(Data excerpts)
--------------------
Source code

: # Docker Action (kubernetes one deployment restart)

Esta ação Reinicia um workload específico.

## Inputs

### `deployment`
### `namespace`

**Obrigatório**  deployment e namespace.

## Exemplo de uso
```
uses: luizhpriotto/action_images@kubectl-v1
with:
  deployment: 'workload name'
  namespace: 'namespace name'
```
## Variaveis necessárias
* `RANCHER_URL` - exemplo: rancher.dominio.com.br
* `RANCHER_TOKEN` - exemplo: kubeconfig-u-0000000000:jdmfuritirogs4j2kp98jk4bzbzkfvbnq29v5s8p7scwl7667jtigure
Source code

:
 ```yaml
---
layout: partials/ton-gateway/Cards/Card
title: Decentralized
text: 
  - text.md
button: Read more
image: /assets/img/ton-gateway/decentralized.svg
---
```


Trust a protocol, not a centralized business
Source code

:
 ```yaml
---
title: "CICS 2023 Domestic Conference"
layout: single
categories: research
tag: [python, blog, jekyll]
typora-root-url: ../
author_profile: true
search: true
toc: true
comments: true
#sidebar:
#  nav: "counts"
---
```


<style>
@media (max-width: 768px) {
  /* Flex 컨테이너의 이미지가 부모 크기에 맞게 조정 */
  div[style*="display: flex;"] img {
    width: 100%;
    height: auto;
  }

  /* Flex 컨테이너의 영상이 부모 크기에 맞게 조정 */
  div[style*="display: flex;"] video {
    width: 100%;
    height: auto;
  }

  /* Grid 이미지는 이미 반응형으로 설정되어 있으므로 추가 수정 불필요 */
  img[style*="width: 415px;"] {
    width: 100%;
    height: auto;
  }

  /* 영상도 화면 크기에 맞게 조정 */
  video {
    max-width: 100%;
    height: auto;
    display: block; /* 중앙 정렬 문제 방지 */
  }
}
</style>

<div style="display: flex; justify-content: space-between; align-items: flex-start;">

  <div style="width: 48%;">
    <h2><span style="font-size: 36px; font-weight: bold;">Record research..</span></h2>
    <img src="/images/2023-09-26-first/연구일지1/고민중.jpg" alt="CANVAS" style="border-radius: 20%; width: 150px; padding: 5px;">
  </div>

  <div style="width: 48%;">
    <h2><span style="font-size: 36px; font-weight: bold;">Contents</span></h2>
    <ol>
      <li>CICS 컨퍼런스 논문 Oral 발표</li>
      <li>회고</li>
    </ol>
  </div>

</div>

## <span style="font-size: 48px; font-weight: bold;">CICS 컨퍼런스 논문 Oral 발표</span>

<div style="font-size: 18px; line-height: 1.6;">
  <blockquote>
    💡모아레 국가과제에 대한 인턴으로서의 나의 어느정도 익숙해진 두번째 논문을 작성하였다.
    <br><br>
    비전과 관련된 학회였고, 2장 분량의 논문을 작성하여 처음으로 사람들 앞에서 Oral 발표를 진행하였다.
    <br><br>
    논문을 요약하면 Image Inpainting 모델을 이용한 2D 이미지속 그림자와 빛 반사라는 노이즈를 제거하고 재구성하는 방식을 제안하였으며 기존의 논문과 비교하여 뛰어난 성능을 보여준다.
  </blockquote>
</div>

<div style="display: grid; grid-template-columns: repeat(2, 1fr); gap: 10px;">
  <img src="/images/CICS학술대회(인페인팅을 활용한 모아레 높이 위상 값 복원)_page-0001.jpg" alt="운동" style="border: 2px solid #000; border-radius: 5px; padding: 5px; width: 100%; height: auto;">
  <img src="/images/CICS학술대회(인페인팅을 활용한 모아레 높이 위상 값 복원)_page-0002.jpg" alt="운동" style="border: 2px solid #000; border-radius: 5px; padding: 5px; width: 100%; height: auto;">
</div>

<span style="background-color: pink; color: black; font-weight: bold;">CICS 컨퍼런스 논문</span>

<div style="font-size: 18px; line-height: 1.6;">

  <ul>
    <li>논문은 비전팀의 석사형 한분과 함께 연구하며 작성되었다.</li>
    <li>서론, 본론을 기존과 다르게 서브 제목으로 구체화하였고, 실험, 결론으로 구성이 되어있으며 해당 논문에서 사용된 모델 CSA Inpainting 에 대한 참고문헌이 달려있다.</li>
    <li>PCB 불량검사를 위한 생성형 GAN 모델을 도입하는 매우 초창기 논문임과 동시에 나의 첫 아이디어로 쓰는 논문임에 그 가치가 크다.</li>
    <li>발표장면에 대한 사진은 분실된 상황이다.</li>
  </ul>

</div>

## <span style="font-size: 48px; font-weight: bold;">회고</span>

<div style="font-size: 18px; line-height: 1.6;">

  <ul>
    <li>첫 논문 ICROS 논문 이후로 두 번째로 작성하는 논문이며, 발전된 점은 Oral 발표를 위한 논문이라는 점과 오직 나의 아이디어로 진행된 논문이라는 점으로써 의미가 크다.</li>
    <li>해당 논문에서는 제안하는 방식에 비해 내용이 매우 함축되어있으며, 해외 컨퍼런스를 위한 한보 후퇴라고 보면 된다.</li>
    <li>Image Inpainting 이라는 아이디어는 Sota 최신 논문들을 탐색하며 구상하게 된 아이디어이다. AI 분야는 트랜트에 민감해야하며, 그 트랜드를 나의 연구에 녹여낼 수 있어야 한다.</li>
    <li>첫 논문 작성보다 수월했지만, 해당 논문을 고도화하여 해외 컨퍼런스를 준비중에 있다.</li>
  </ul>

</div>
--------------------
- Problem requirements: With nothing left out, print the data above exactly.

- Solution to the exercise:
Source code

: # Docker Action (kubernetes one deployment restart)

Esta ação Reinicia um workload específico.

## Inputs

### `deployment`
### `namespace`

**Obrigatório**  deployment e namespace.

## Exemplo de uso
```
uses: luizhpriotto/action_images@kubectl-v1
with:
  deployment: 'workload name'
  namespace: 'namespace name'
```
## Variaveis necessárias
* `RANCHER_URL` - exemplo: rancher.dominio.com.br
* `RANCHER_TOKEN` - exemplo: kubeconfig-u-0000000000:jdmfuritirogs4j2kp98jk4bzbzkfvbnq29v5s8p7scwl7667jtigure
Source code

:
 ```yaml
---
layout: partials/ton-gateway/Cards/Card
title: Decentralized
text: 
  - text.md
button: Read more
image: /assets/img/ton-gateway/decentralized.svg
---
```


Trust a protocol, not a centralized business
Source code

:
 ```yaml
---
title: "CICS 2023 Domestic Conference"
layout: single
categories: research
tag: [python, blog, jekyll]
typora-root-url: ../
author_profile: true
search: true
toc: true
comments: true
#sidebar:
#  nav: "counts"
---
```


<style>
@media (max-width: 768px) {
  /* Flex 컨테이너의 이미지가 부모 크기에 맞게 조정 */
  div[style*="display: flex;"] img {
    width: 100%;
    height: auto;
  }

  /* Flex 컨테이너의 영상이 부모 크기에 맞게 조정 */
  div[style*="display: flex;"] video {
    width: 100%;
    height: auto;
  }

  /* Grid 이미지는 이미 반응형으로 설정되어 있으므로 추가 수정 불필요 */
  img[style*="width: 415px;"] {
    width: 100%;
    height: auto;
  }

  /* 영상도 화면 크기에 맞게 조정 */
  video {
    max-width: 100%;
    height: auto;
    display: block; /* 중앙 정렬 문제 방지 */
  }
}
</style>

<div style="display: flex; justify-content: space-between; align-items: flex-start;">

  <div style="width: 48%;">
    <h2><span style="font-size: 36px; font-weight: bold;">Record research..</span></h2>
    <img src="/images/2023-09-26-first/연구일지1/고민중.jpg" alt="CANVAS" style="border-radius: 20%; width: 150px; padding: 5px;">
  </div>

  <div style="width: 48%;">
    <h2><span style="font-size: 36px; font-weight: bold;">Contents</span></h2>
    <ol>
      <li>CICS 컨퍼런스 논문 Oral 발표</li>
      <li>회고</li>
    </ol>
  </div>

</div>

## <span style="font-size: 48px; font-weight: bold;">CICS 컨퍼런스 논문 Oral 발표</span>

<div style="font-size: 18px; line-height: 1.6;">
  <blockquote>
    💡모아레 국가과제에 대한 인턴으로서의 나의 어느정도 익숙해진 두번째 논문을 작성하였다.
    <br><br>
    비전과 관련된 학회였고, 2장 분량의 논문을 작성하여 처음으로 사람들 앞에서 Oral 발표를 진행하였다.
    <br><br>
    논문을 요약하면 Image Inpainting 모델을 이용한 2D 이미지속 그림자와 빛 반사라는 노이즈를 제거하고 재구성하는 방식을 제안하였으며 기존의 논문과 비교하여 뛰어난 성능을 보여준다.
  </blockquote>
</div>

<div style="display: grid; grid-template-columns: repeat(2, 1fr); gap: 10px;">
  <img src="/images/CICS학술대회(인페인팅을 활용한 모아레 높이 위상 값 복원)_page-0001.jpg" alt="운동" style="border: 2px solid #000; border-radius: 5px; padding: 5px; width: 100%; height: auto;">
  <img src="/images/CICS학술대회(인페인팅을 활용한 모아레 높이 위상 값 복원)_page-0002.jpg" alt="운동" style="border: 2px solid #000; border-radius: 5px; padding: 5px; width: 100%; height: auto;">
</div>

<span style="background-color: pink; color: black; font-weight: bold;">CICS 컨퍼런스 논문</span>

<div style="font-size: 18px; line-height: 1.6;">

  <ul>
    <li>논문은 비전팀의 석사형 한분과 함께 연구하며 작성되었다.</li>
    <li>서론, 본론을 기존과 다르게 서브 제목으로 구체화하였고, 실험, 결론으로 구성이 되어있으며 해당 논문에서 사용된 모델 CSA Inpainting 에 대한 참고문헌이 달려있다.</li>
    <li>PCB 불량검사를 위한 생성형 GAN 모델을 도입하는 매우 초창기 논문임과 동시에 나의 첫 아이디어로 쓰는 논문임에 그 가치가 크다.</li>
    <li>발표장면에 대한 사진은 분실된 상황이다.</li>
  </ul>

</div>

## <span style="font-size: 48px; font-weight: bold;">회고</span>

<div style="font-size: 18px; line-height: 1.6;">

  <ul>
    <li>첫 논문 ICROS 논문 이후로 두 번째로 작성하는 논문이며, 발전된 점은 Oral 발표를 위한 논문이라는 점과 오직 나의 아이디어로 진행된 논문이라는 점으로써 의미가 크다.</li>
    <li>해당 논문에서는 제안하는 방식에 비해 내용이 매우 함축되어있으며, 해외 컨퍼런스를 위한 한보 후퇴라고 보면 된다.</li>
    <li>Image Inpainting 이라는 아이디어는 Sota 최신 논문들을 탐색하며 구상하게 된 아이디어이다. AI 분야는 트랜트에 민감해야하며, 그 트랜드를 나의 연구에 녹여낼 수 있어야 한다.</li>
    <li>첫 논문 작성보다 수월했지만, 해당 논문을 고도화하여 해외 컨퍼런스를 준비중에 있다.</li>
  </ul>

</div>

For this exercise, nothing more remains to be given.